Words of Encouragement for October 21, 2009
Paul’s Letter to the Believers at Colosse (continued)
“And above all these things put on charity, which is the bond of perfectness.” Colossians 3:14
A mark of the new nature created in the heart of believers by the Holy Spirit is “charity” – not just as we think of the word today, but in its older meaning: selfless love – the kind of love that God showed toward us in giving His only-begotten Son to die for us and redeem us.
The Greek word translated as “charity” in the King James Version and “love” in most modern translations is “agape” (agape). The Bible speaks of such love when it says: “Herein is love, not that we loved God, but that He loved us, and sent His Son to be the propitiation for our sins” (1 John 4:10).
This is the kind of love spoken of in what is often called the “love chapter,” 1 Corinthians 13.
Paul calls this love the bond of perfectness (or completeness) because it is such love which God requires in the hearts of all, and it is such selfless love which moves people to obey God’s commandments.
Paul wrote to the believers in Rome: “Owe no man any thing, but to love one another: for he that loveth another hath fulfilled the law. For this, Thou shalt not commit adultery, Thou shalt not kill, Thou shalt not steal, Thou shalt not bear false witness, Thou shalt not covet; and if there be any other commandment, it is briefly comprehended in this saying, namely, Thou shalt love thy neighbour as thyself. Love worketh no ill to his neighbour: therefore love is the fulfilling of the law” (Romans 13:8-10).
When asked what was the greatest commandment in the law, Jesus responded: “Thou shalt love the Lord thy God with all thy heart, and with all thy soul, and with all thy mind. This is the first and great commandment. And the second is like unto it, Thou shalt love thy neighbour as thyself. On these two commandments hang all the law and the prophets” (Matthew 22:37-40).

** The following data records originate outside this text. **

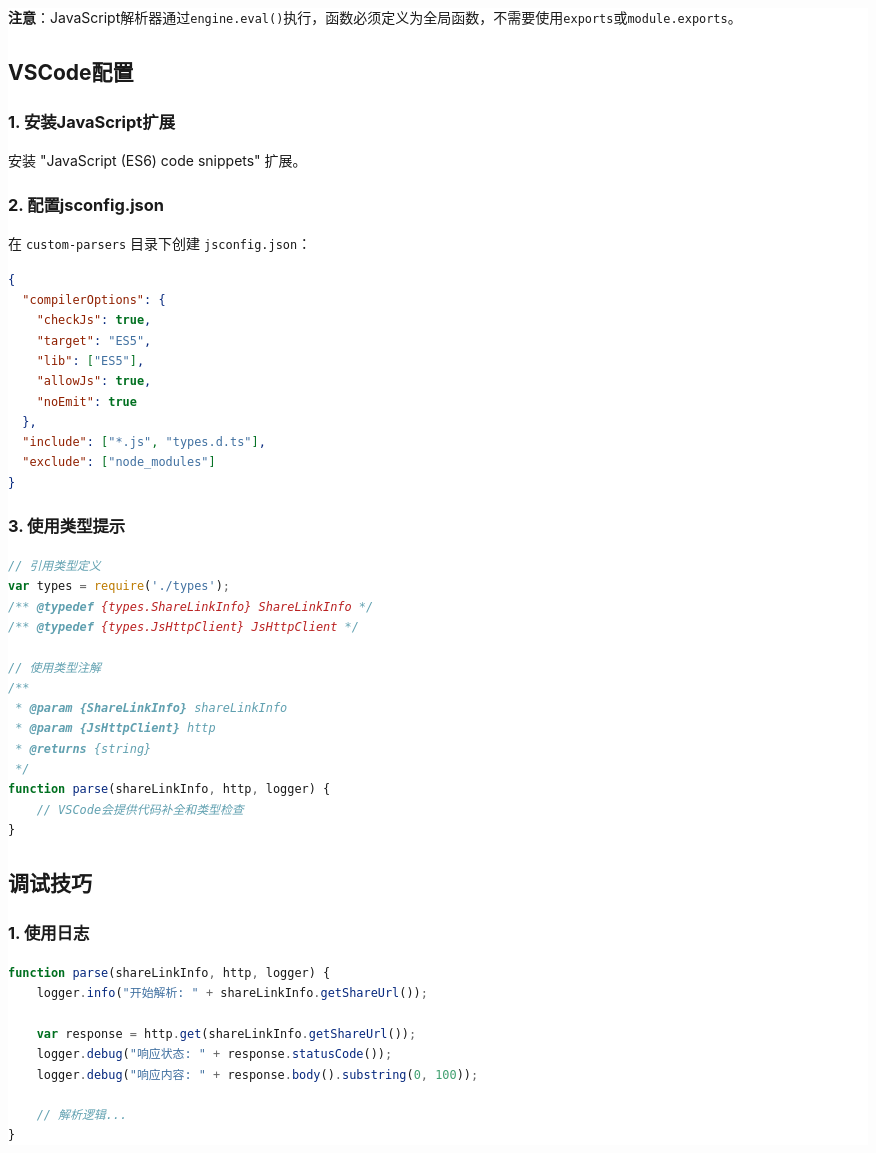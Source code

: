 **注意**：JavaScript解析器通过`engine.eval()`执行，函数必须定义为全局函数，不需要使用`exports`或`module.exports`。

## VSCode配置

### 1. 安装JavaScript扩展

安装 "JavaScript (ES6) code snippets" 扩展。

### 2. 配置jsconfig.json

在 `custom-parsers` 目录下创建 `jsconfig.json`：

```json
{
  "compilerOptions": {
    "checkJs": true,
    "target": "ES5",
    "lib": ["ES5"],
    "allowJs": true,
    "noEmit": true
  },
  "include": ["*.js", "types.d.ts"],
  "exclude": ["node_modules"]
}
```

### 3. 使用类型提示

```javascript
// 引用类型定义
var types = require('./types');
/** @typedef {types.ShareLinkInfo} ShareLinkInfo */
/** @typedef {types.JsHttpClient} JsHttpClient */

// 使用类型注解
/**
 * @param {ShareLinkInfo} shareLinkInfo
 * @param {JsHttpClient} http
 * @returns {string}
 */
function parse(shareLinkInfo, http, logger) {
    // VSCode会提供代码补全和类型检查
}
```

## 调试技巧

### 1. 使用日志

```javascript
function parse(shareLinkInfo, http, logger) {
    logger.info("开始解析: " + shareLinkInfo.getShareUrl());
    
    var response = http.get(shareLinkInfo.getShareUrl());
    logger.debug("响应状态: " + response.statusCode());
    logger.debug("响应内容: " + response.body().substring(0, 100));
    
    // 解析逻辑...
}
```
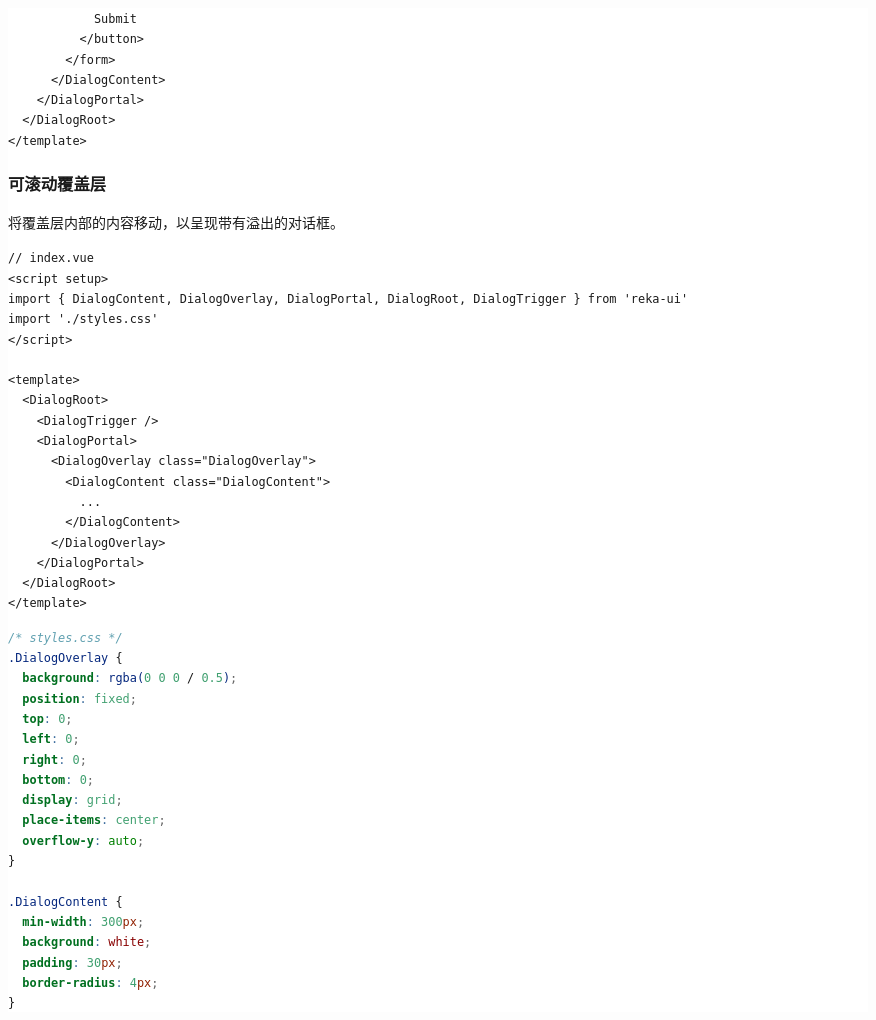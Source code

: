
 ```vue line=4,5,15-19,22-24
            Submit
          </button>
        </form>
      </DialogContent>
    </DialogPortal>
  </DialogRoot>
</template>
```

### 可滚动覆盖层

将覆盖层内部的内容移动，以呈现带有溢出的对话框。

```vue
// index.vue
<script setup>
import { DialogContent, DialogOverlay, DialogPortal, DialogRoot, DialogTrigger } from 'reka-ui'
import './styles.css'
</script>

<template>
  <DialogRoot>
    <DialogTrigger />
    <DialogPortal>
      <DialogOverlay class="DialogOverlay">
        <DialogContent class="DialogContent">
          ...
        </DialogContent>
      </DialogOverlay>
    </DialogPortal>
  </DialogRoot>
</template>
```

```css
/* styles.css */
.DialogOverlay {
  background: rgba(0 0 0 / 0.5);
  position: fixed;
  top: 0;
  left: 0;
  right: 0;
  bottom: 0;
  display: grid;
  place-items: center;
  overflow-y: auto;
}

.DialogContent {
  min-width: 300px;
  background: white;
  padding: 30px;
  border-radius: 4px;
}
```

Why is it that love for God and love for our neighbor are the greatest of the commandments and the fulfilling of the law? Simply put, love is the motivation of the heart – which God requires in us – which moves people to obey all of God’s commandments. If one loves God with all his heart, mind and soul, he will not have other gods or serve them. Nor will he neglect to set aside time to consider God’s ways and worship Him. He will gladly and willingly read and study God’s Word, listen to it and heed its message.
If one loves his neighbor – other people in this world – as he loves himself, he will not dishonor or disobey parents and authorities. He will not hurt or kill, adulterate God’s design for marriage, steal, lie, slander or covet.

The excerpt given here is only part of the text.